As we can see, data contains lists too! Namely, there are lists called flight date and flight status which each contain one value. Also there are lists called departure, arrival, airline and flight which contain a lot of value and even more lists!
str(flights$data[[1]], max.level = 4)List of 8
$ flight_date : chr "2023-01-19"
$ flight_status: chr "scheduled"
$ departure :List of 12
..$ airport : chr "Hong Kong International"
..$ timezone : chr "Asia/Hong_Kong"
..$ iata : chr "HKG"
..$ icao : chr "VHHH"
..$ terminal : chr "1"
..$ gate : NULL
..$ delay : NULL
..$ scheduled : chr "2023-01-19T03:20:00+00:00"
..$ estimated : chr "2023-01-19T03:20:00+00:00"
..$ actual : NULL
..$ estimated_runway: NULL
..$ actual_runway : NULL
$ arrival :List of 13
..$ airport : chr "John F Kennedy International"
..$ timezone : chr "America/New_York"
..$ iata : chr "JFK"
..$ icao : chr "KJFK"
..$ terminal : chr "8"
..$ gate : NULL
..$ baggage : NULL
..$ delay : NULL
..$ scheduled : chr "2023-01-19T06:00:00+00:00"
..$ estimated : chr "2023-01-19T06:00:00+00:00"
..$ actual : NULL
..$ estimated_runway: NULL
..$ actual_runway : NULL
$ airline :List of 3
..$ name: chr "Malaysia Airlines"
..$ iata: chr "MH"
..$ icao: chr "MAS"
$ flight :List of 4
..$ number : chr "9210"
..$ iata : chr "MH9210"
..$ icao : chr "MAS9210"
..$ codeshared:List of 6
.. ..$ airline_name : chr "cathay pacific"
.. ..$ airline_iata : chr "cx"
.. ..$ airline_icao : chr "cpa"
.. ..$ flight_number: chr "844"
.. ..$ flight_iata : chr "cx844"
.. ..$ flight_icao : chr "cpa844"
$ aircraft : NULL
$ live : NULL
To get this data in a nice to read format, how about we turn it into a data frame?
data_flight <- tibble(data = flights$data)data_flight |> head()# A tibble: 6 × 1
data
<list>
1 <named list [8]>
2 <named list [8]>
3 <named list [8]>
4 <named list [8]>
5 <named list [8]>
6 <named list [8]>
OK, that’s not nice to read.
The issue is that the data is still in a list.
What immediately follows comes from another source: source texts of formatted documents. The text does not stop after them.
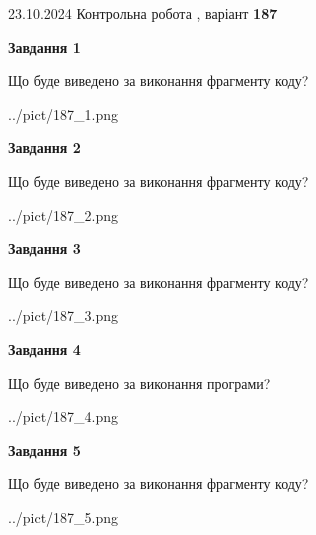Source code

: \documentclass[12pt, ukrainian]{article}
\begin{document}
{\Large{23.10.2024 Контрольна робота , варіант  \No \textbf { 187 }\par}}
{
\begin {large}
{\begin {center}\textbf{Завдання 1}\end {center}}

Що буде виведено за виконання фрагменту коду?\par
\begin{center}
	{../pict/187_1.png}
\end{center}
\newpage

{\begin {center}\textbf{Завдання 2}\end {center}}

Що буде виведено за виконання фрагменту коду?\par
\begin{center}
	{../pict/187_2.png}
\end{center}
\newpage

{\begin {center}\textbf{Завдання 3}\end {center}}

Що буде виведено за виконання фрагменту коду?\par
\begin{center}
	{../pict/187_3.png}
\end{center}
\newpage

{\begin {center}\textbf{Завдання 4}\end {center}}

Що буде виведено за виконання програми?\par
\begin{center}
	{../pict/187_4.png}
\end{center}
\newpage

{\begin {center}\textbf{Завдання 5}\end {center}}

Що буде виведено за виконання фрагменту коду?\par
\begin{center}
	{../pict/187_5.png}
\end{center}
\newpage


\end{large}}
\end{document}
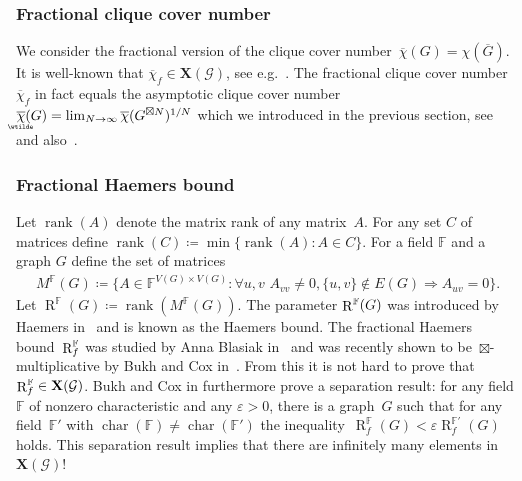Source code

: \documentclass[a4paper, fleqn]{amsart}
\theoremstyle{plain}
\theoremstyle{definition}
\newcommand{\regularize}[1]{\underaccent{\wtilde}{#1}}
\DeclareMathOperator{\rank}{R}
\newcommand{\FF}{\mathbb{F}}
\newcommand{\jeroen}[1]{#1}
\newcommand{\eps}{\varepsilon}
\DeclareMathOperator{\characteristic}{char}
\newcommand{\graphs}{\mathcal{G}}
\newcommand{\aspec}{\mathbf{X}}
\DeclareMathOperator{\matrixrank}{rank}
\begin{document}
\subsubsection{Fractional clique cover number}

%
We consider the fractional version of the clique cover number~$\overline{\chi}(G) = \chi(\overline{G})$. %
It is well-known that
%
%
%
$\overline{\chi}_f \in \aspec(\graphs)$, see e.g.~\cite{schrijver2003combinatorial}.
%
%
%
%
The fractional clique cover number $\overline{\chi}_f$ in fact equals the asymptotic clique cover number~$\regularize{\overline{\chi}}(G) = \lim_{N \to \infty}\overline{\chi}(G^{\boxtimes N})^{1/N}$ which we introduced in the previous section, see~\cite{mceliece1971hide} and also~\cite[Th.~67.17]{schrijver2003combinatorial}.

%
%

%


\subsubsection{Fractional Haemers bound}

%
%
%
%
%
%
%
%
%
%
%
%
%
%
%
%
%
%
Let $\matrixrank(A)$ denote the matrix rank of any matrix~$A$.
For any set $C$ of matrices %
define $\matrixrank(C) \coloneqq \min\{\matrixrank(A): A \in C\}$. 
\jeroen{For a field $\FF$ and a graph $G$ define the set of matrices
%
\begin{align*}
M^\FF(G) \coloneqq \{ A \in \FF^{V(G) \times V(G)} : \forall u,\!v\,\, A_{vv} \neq 0, \{u,v\} \not\in E(G) \Rightarrow A_{uv} = 0\}.
\end{align*}}%
Let
%
$\rank^\FF(G) \coloneqq \matrixrank(M^\FF(G))$. %
%
%
The parameter $\rank^{\smash{\FF}}(G)$ was introduced by Haemers in~\cite{haemers1979some} and is known as the Haemers bound.
The fractional Haemers bound~$\rank^{\smash{\FF}}_{\smash{f}}$ was studied by Anna Blasiak in~\cite{blasiak2013graph} and was recently shown to be~$\boxtimes$-mul\-ti\-pli\-ca\-tive by Bukh and Cox in~\cite{bukh2018fractional}. From this it is not hard to prove that~$\rank^{\smash{\FF}}_{\smash{f}} \in \aspec(\graphs)$. %
%
%
%
%
%
%
%
Bukh and Cox in \cite{bukh2018fractional} furthermore prove a separation result: for any field $\FF$ of nonzero characteristic and any $\eps>0$, there is a graph~$G$ such that for any field~$\FF'$ with $\characteristic(\FF)\neq\characteristic(\FF')$ the inequality~$\rank^\FF_f(G) <\eps \rank^{\FF'}_f(G)$ holds. This separation result implies that there are infinitely many elements in~$\aspec(\graphs)$!
%
\end{document}
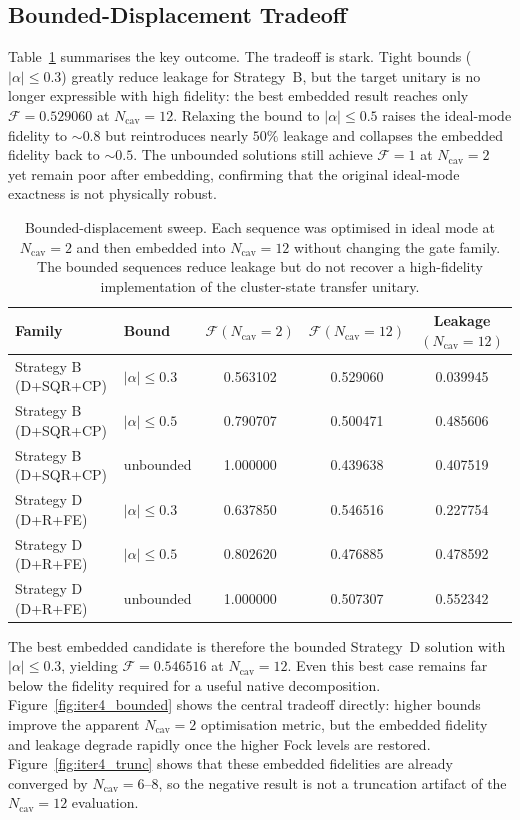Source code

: \documentclass[aps,pra,twocolumn,reprint,floatfix,amsmath,amssymb]{revtex4-2}
\begin{document}
\subsection{Bounded-Displacement Tradeoff}

Table~\ref{tab:iter4_bounded} summarises the key outcome.  The
tradeoff is stark.  Tight bounds ($|\alpha|\leq 0.3$) greatly
reduce leakage for Strategy~B, but the target unitary is no longer
expressible with high fidelity: the best embedded result reaches
only $\mathcal{F}=0.529060$ at $N_\mathrm{cav}=12$.  Relaxing the
bound to $|\alpha|\leq 0.5$ raises the ideal-mode fidelity to
$\sim 0.8$ but reintroduces nearly $50\%$ leakage and collapses the
embedded fidelity back to $\sim 0.5$.  The unbounded solutions still
achieve $\mathcal{F}=1$ at $N_\mathrm{cav}=2$ yet remain poor after
embedding, confirming that the original ideal-mode exactness is not
physically robust.

\begin{table}[t]
  \centering
  \caption{Bounded-displacement sweep.  Each sequence was optimised in
  ideal mode at $N_\mathrm{cav}=2$ and then embedded into
  $N_\mathrm{cav}=12$ without changing the gate family.  The bounded
  sequences reduce leakage but do not recover a high-fidelity
  implementation of the cluster-state transfer unitary.}
  \label{tab:iter4_bounded}
  \begin{tabular}{@{} l l c c c @{}}
    \toprule
    Family & Bound & $\mathcal{F}(N_\mathrm{cav}=2)$ & $\mathcal{F}(N_\mathrm{cav}=12)$ & Leakage$(N_\mathrm{cav}=12)$ \\
    \midrule
    Strategy B (D+SQR+CP) & $|\alpha|\leq 0.3$ & 0.563102 & 0.529060 & 0.039945 \\
    Strategy B (D+SQR+CP) & $|\alpha|\leq 0.5$ & 0.790707 & 0.500471 & 0.485606 \\
    Strategy B (D+SQR+CP) & unbounded & 1.000000 & 0.439638 & 0.407519 \\
    Strategy D (D+R+FE) & $|\alpha|\leq 0.3$ & 0.637850 & 0.546516 & 0.227754 \\
    Strategy D (D+R+FE) & $|\alpha|\leq 0.5$ & 0.802620 & 0.476885 & 0.478592 \\
    Strategy D (D+R+FE) & unbounded & 1.000000 & 0.507307 & 0.552342 \\
    \bottomrule
  \end{tabular}
\end{table}

The best embedded candidate is therefore the bounded Strategy~D
solution with $|\alpha|\leq 0.3$, yielding
$\mathcal{F}=0.546516$ at $N_\mathrm{cav}=12$.  Even this best case
remains far below the fidelity required for a useful native
decomposition.  Figure~\ref{fig:iter4_bounded} shows the central
tradeoff directly: higher bounds improve the apparent
$N_\mathrm{cav}=2$ optimisation metric, but the embedded fidelity and
leakage degrade rapidly once the higher Fock levels are restored.
Figure~\ref{fig:iter4_trunc} shows that these embedded fidelities are
already converged by $N_\mathrm{cav}=6$--$8$, so the negative result
is not a truncation artifact of the $N_\mathrm{cav}=12$ evaluation.
\end{document}
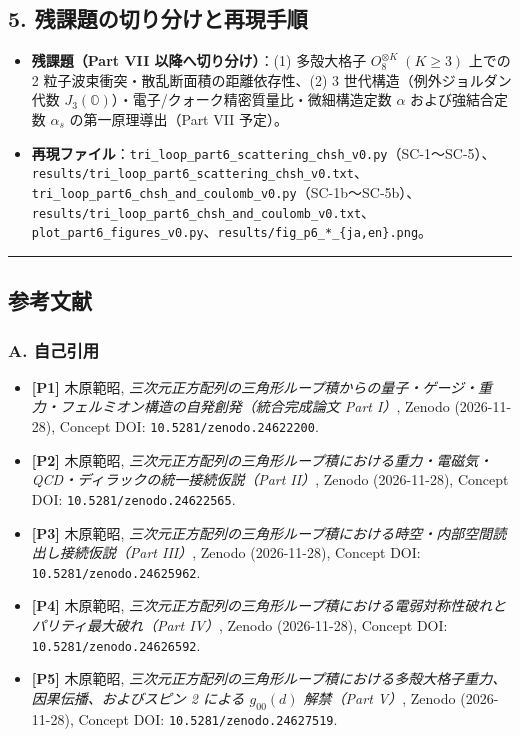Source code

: \documentclass[
  a4paper,
]{ltjsarticle}
\providecommand{\tightlist}{%
  \setlength{\itemsep}{0pt}\setlength{\parskip}{0pt}}
\begin{document}
\subsection{5.
残課題の切り分けと再現手順}\label{ux6b8bux8ab2ux984cux306eux5207ux308aux5206ux3051ux3068ux518dux73feux624bux9806}

\begin{itemize}
\tightlist
\item
  \textbf{残課題（Part VII 以降へ切り分け）}：(1) 多殻大格子
  \(O_8^{\otimes K}\;(K\ge 3)\) 上での 2
  粒子波束衝突・散乱断面積の距離依存性、(2) 3
  世代構造（例外ジョルダン代数
  \(J_3(\mathbb{O})\)）・電子/クォーク精密質量比・微細構造定数
  \(\alpha\) および強結合定数 \(\alpha_s\) の第一原理導出（Part VII
  予定）。
\item
  \textbf{再現ファイル}：\texttt{tri\_loop\_part6\_scattering\_chsh\_v0.py}（SC-1〜SC-5）、\texttt{results/tri\_loop\_part6\_scattering\_chsh\_v0.txt}、\texttt{tri\_loop\_part6\_chsh\_and\_coulomb\_v0.py}（SC-1b〜SC-5b）、\texttt{results/tri\_loop\_part6\_chsh\_and\_coulomb\_v0.txt}、\texttt{plot\_part6\_figures\_v0.py}、\texttt{results/fig\_p6\_*\_\{ja,en\}.png}。
\end{itemize}

\begin{center}\rule{0.5\linewidth}{0.5pt}\end{center}

\subsection{参考文献}\label{ux53c2ux8003ux6587ux732e}

\subsubsection{A. 自己引用}\label{a.-ux81eaux5df1ux5f15ux7528}

\begin{itemize}
\tightlist
\item
  \textbf{{[}P1{]}} 木原範昭,
  \emph{三次元正方配列の三角形ループ積からの量子・ゲージ・重力・フェルミオン構造の自発創発（統合完成論文
  Part I）}, Zenodo (2026-11-28), Concept DOI:
  \texttt{10.5281/zenodo.24622200}.
\item
  \textbf{{[}P2{]}} 木原範昭,
  \emph{三次元正方配列の三角形ループ積における重力・電磁気・QCD・ディラックの統一接続仮説（Part
  II）}, Zenodo (2026-11-28), Concept DOI:
  \texttt{10.5281/zenodo.24622565}.
\item
  \textbf{{[}P3{]}} 木原範昭,
  \emph{三次元正方配列の三角形ループ積における時空・内部空間読出し接続仮説（Part
  III）}, Zenodo (2026-11-28), Concept DOI:
  \texttt{10.5281/zenodo.24625962}.
\item
  \textbf{{[}P4{]}} 木原範昭,
  \emph{三次元正方配列の三角形ループ積における電弱対称性破れとパリティ最大破れ（Part
  IV）}, Zenodo (2026-11-28), Concept DOI:
  \texttt{10.5281/zenodo.24626592}.
\item
  \textbf{{[}P5{]}} 木原範昭,
  \emph{三次元正方配列の三角形ループ積における多殻大格子重力、因果伝播、およびスピン
  2 による \(g_{00}(d)\) 解禁（Part V）}, Zenodo (2026-11-28), Concept
  DOI: \texttt{10.5281/zenodo.24627519}.
\end{itemize}
\end{document}
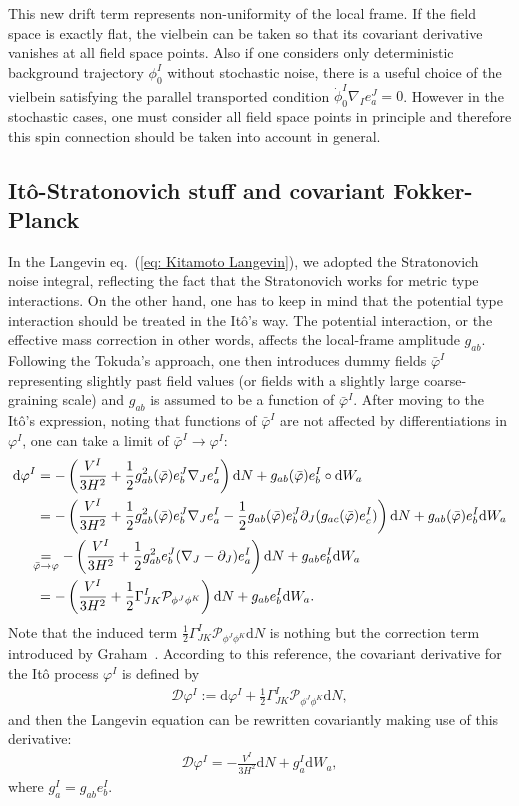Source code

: \documentclass[aps, prd
, preprint
, nofootinbib 
, longbibliography
]{revtex4-1}
\newcommand{\dd}{\mathrm{d}}
\newcommand{\calD}{\mathcal{D}}
\newcommand{\calP}{\mathcal{P}}
\newcommand{\bae}[1]{\begin{align} #1 \end{align}}
\begin{document}
This new drift term represents non-uniformity of the local frame. If the field space is exactly flat,
the vielbein can be taken so that its covariant derivative vanishes at all field space points.
Also if one considers only deterministic background trajectory $\phi^I_0$ without stochastic noise,
there is a useful choice of the vielbein satisfying the parallel transported condition $\dot{\phi}_0^I\nabla_Ie^J_a=0$. 
However in the stochastic cases, one must consider all field space points in principle and therefore this spin connection should be taken into account in general.


\subsection{It\^o-Stratonovich stuff and covariant Fokker-Planck}\label{sec: Ito-Strato}

In the Langevin eq.~(\ref{eq: Kitamoto Langevin}), we adopted the Stratonovich noise integral, reflecting the fact that the Stratonovich works for metric type interactions.
On the other hand, one has to keep in mind that the potential type interaction should be treated in the It\^o's way.
The potential interaction, or the effective mass correction in other words, affects the local-frame amplitude $g_{ab}$.
Following the Tokuda's approach, one then introduces dummy fields $\bar{\varphi}^I$ representing slightly past field values (or fields with a slightly large coarse-graining scale) and $g_{ab}$ is assumed to be a function of $\bar{\varphi}^I$.
After moving to the It\^o's expression, noting that functions of $\bar{\varphi}^I$ are not affected by differentiations in $\varphi^I$, one can take a limit of $\bar{\varphi}^I\to\varphi^I$:
\bae{\label{eq: Ito in field space}
    \dd\varphi^I&=-\left(\frac{V^I}{3H^2}+\frac{1}{2}g^2_{ab}(\bar{\varphi})e^J_b\nabla_Je^I_a\right)\dd N
    +g_{ab}(\bar{\varphi})e^I_b\circ\dd W_a \nonumber \\
    &=-\left(\frac{V^I}{3H^2}+\frac{1}{2}g^2_{ab}(\bar{\varphi})e^J_b\nabla_Je^I_a-\frac{1}{2}g_{ab}(\bar{\varphi})e^J_b\partial_J(g_{ac}(\bar{\varphi})e^I_c)\right)\dd N+g_{ab}(\bar{\varphi})e^I_b\dd W_a \nonumber \\
    &\hspace{-5pt}\underset{\bar{\varphi}\to\varphi}{=}-\left(\frac{V^I}{3H^2}+\frac{1}{2}g^2_{ab}e^J_b(\nabla_J-\partial_J)e^I_a\right)\dd N+g_{ab}e^I_b\dd W_a \nonumber \\
    &=-\left(\frac{V^I}{3H^2}+\frac{1}{2}\Gamma^I_{JK}\calP_{\phi^J\phi^K}\right)\dd N+g_{ab}e^I_b\dd W_a.
}
Note that the induced term $\frac{1}{2}\Gamma^I_{JK}\calP_{\phi^J\phi^K}\dd N$ is nothing but the correction term introduced by Graham~\cite{graham1985covariant}.
According to this reference, the covariant derivative for the It\^o process $\varphi^I$ is defined by
\bae{
	\calD\varphi^I:=\dd\varphi^I+\frac{1}{2}\Gamma^I_{JK}\calP_{\phi^J\phi^K}\dd N,
}
and then the Langevin equation can be rewritten covariantly making use of this derivative:
\bae{
	\calD\varphi^I=-\frac{V^I}{3H^2}\dd N+g^I_a\dd W_a,
}
where $g^I_a=g_{ab}e^I_b$.
\end{document}
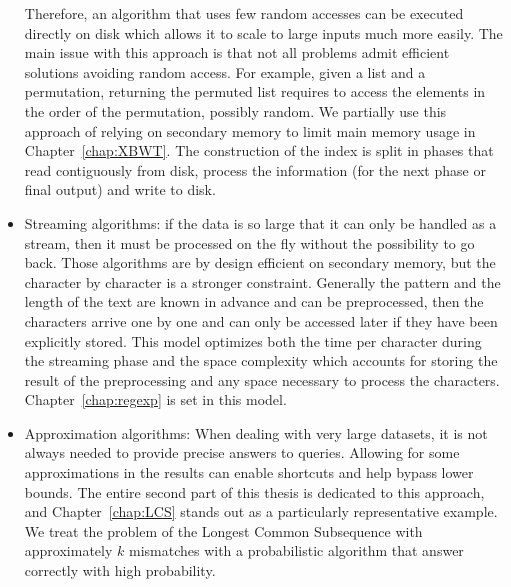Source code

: \begin{itemize}
Therefore, an algorithm that uses few random accesses can be executed directly on disk which allows it to scale to large inputs much more easily. The main issue with this approach is that not all problems admit efficient solutions avoiding random access. For example, given a list and a permutation, returning the permuted list requires to access the elements in the order of the permutation, possibly random. We partially use this approach of relying on secondary memory to limit main memory usage in Chapter~\ref{chap:XBWT}. The construction of the index is split in phases that read contiguously from disk, process the information (for the next phase or final output) and write to disk.
\item Streaming algorithms: if the data is so large that it can only be handled as a stream, then it must be processed on the fly without the possibility to go back. Those algorithms are by design efficient on secondary memory, but the character by character is a stronger constraint. Generally the pattern and the length of the text are known in advance and can be preprocessed, then the characters arrive one by one and can only be accessed later if they have been explicitly stored. This model optimizes both the time per character during the streaming phase and the space complexity which accounts for storing the result of the preprocessing and any space necessary to process the characters. Chapter~\ref{chap:regexp} is set in this model. %
\item Approximation algorithms: When dealing with very large datasets, it is not always needed to provide precise answers to queries. Allowing for some approximations in the results can enable shortcuts and help bypass lower bounds.
The entire second part of this thesis is dedicated to this approach, and Chapter~\ref{chap:LCS} stands out as a particularly representative example. We treat the problem of the Longest Common Subsequence with approximately $k$ mismatches with a probabilistic algorithm that answer correctly with high probability. %
\end{itemize}
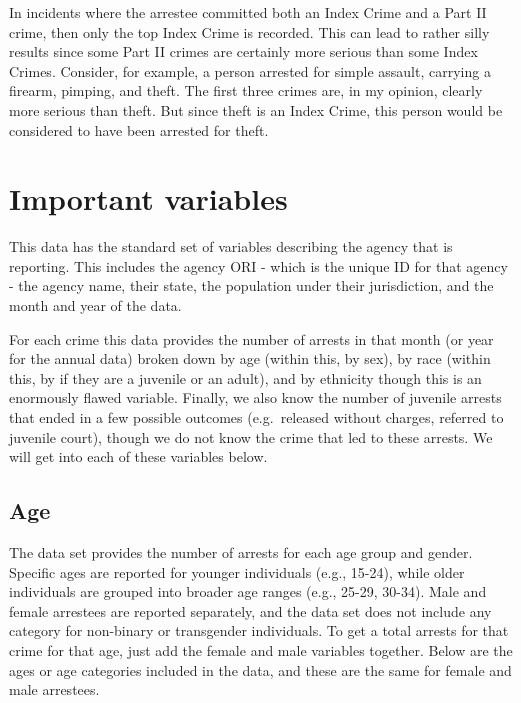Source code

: \documentclass[
]{krantz}
\begin{document}
In incidents where the arrestee committed both an Index
Crime and a Part II crime, then only the top Index Crime is
recorded. This can lead to rather silly results since some
Part II crimes are certainly more serious than some Index
Crimes. Consider, for example, a person arrested for simple
assault, carrying a firearm, pimping, and theft. The first
three crimes are, in my opinion, clearly more serious than
theft. But since theft is an Index Crime, this person would
be considered to have been arrested for theft.

\section{Important variables}\label{important-variables-2}

This data has the standard set of variables describing the
agency that is reporting. This includes the agency ORI -
which is the unique ID for that agency - the agency name,
their state, the population under their jurisdiction, and
the month and year of the data.

For each crime this data provides the number of arrests in
that month (or year for the annual data) broken down by age
(within this, by sex), by race (within this, by if they are
a juvenile or an adult), and by ethnicity though this is an
enormously flawed variable. Finally, we also know the number
of juvenile arrests that ended in a few possible outcomes
(e.g.~released without charges, referred to juvenile court),
though we do not know the crime that led to these arrests.
We will get into each of these variables below.

\subsection{Age}\label{age}

The data set provides the number of arrests for each age
group and gender. Specific ages are reported for younger
individuals (e.g., 15-24), while older individuals are
grouped into broader age ranges (e.g., 25-29, 30-34). Male
and female arrestees are reported separately, and the
data set does not include any category for non-binary or
transgender individuals. To get a total arrests for that
crime for that age, just add the female and male variables
together. Below are the ages or age categories included in
the data, and these are the same for female and male
arrestees.
\end{document}
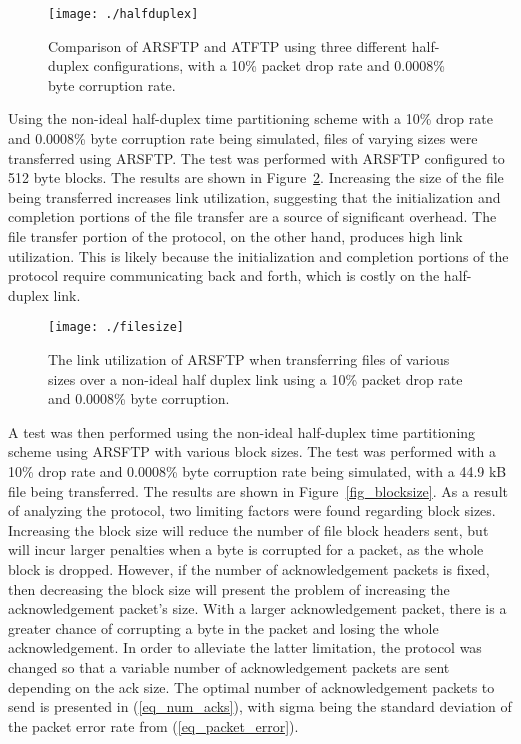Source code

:\documentclass[journal]{./IEEEtran}
\begin{document}
\begin{figure}[h!]
\begin{center}
\texttt{[image: ./halfduplex]}
\end{center}
\caption{Comparison of ARSFTP and ATFTP using three different half-duplex configurations, with a 10\% packet drop rate and 0.0008\% byte corruption rate.}
\label{fig_halfduplex}
\end{figure}

Using the non-ideal half-duplex time partitioning scheme with a 10\% drop rate and 0.0008\% byte corruption rate being simulated, files of varying sizes were transferred using ARSFTP.  The test was performed with ARSFTP configured to 512 byte blocks.  The results are shown in Figure~\ref{fig_filesize}.  Increasing the size of the file being transferred increases link utilization, suggesting that the initialization and completion portions of the file transfer are a source of significant overhead.  The file transfer portion of the protocol, on the other hand, produces high link utilization.  This is likely because the initialization and completion portions of the protocol require communicating back and forth, which is costly on the half-duplex link.

\begin{figure}[h!]
\begin{center}
\texttt{[image: ./filesize]}
\end{center}
\caption{The link utilization of ARSFTP when transferring files of various sizes over a non-ideal half duplex link using a 10\% packet drop rate and 0.0008\% byte corruption.}
\label{fig_filesize}
\end{figure}

A test was then performed using the non-ideal half-duplex time partitioning scheme using ARSFTP with various block sizes.  The test was performed with a 10\% drop rate and 0.0008\% byte corruption rate being simulated, with a 44.9 kB file being transferred.  The results are shown in Figure~\ref{fig_blocksize}.  As a result of analyzing the protocol, two limiting factors were found regarding block sizes.  Increasing the block size will reduce the number of file block headers sent, but will incur larger penalties when a byte is corrupted for a packet, as the whole block is dropped.  However, if the number of acknowledgement packets is fixed, then decreasing the block size will present the problem of increasing the acknowledgement packet’s size.  With a larger acknowledgement packet, there is a greater chance of corrupting a byte in the packet and losing the whole acknowledgement.  In order to alleviate the latter limitation, the protocol was changed so that a variable number of acknowledgement packets are sent depending on the ack size.  The optimal number of acknowledgement packets to send is presented in (\ref{eq_num_acks}), with sigma being the standard deviation of the packet error rate from (\ref{eq_packet_error}).
\end{document}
We have to get the information out of a list find a way to make it look like a data frame with columns and rows. There is a package in R called, tidyr (which is included in the tidyverse), that will be able to help us. tidyr is full of functions that will help us “rectangle” our data. The function we will be using is unnest_wider(). Let’s see how it works.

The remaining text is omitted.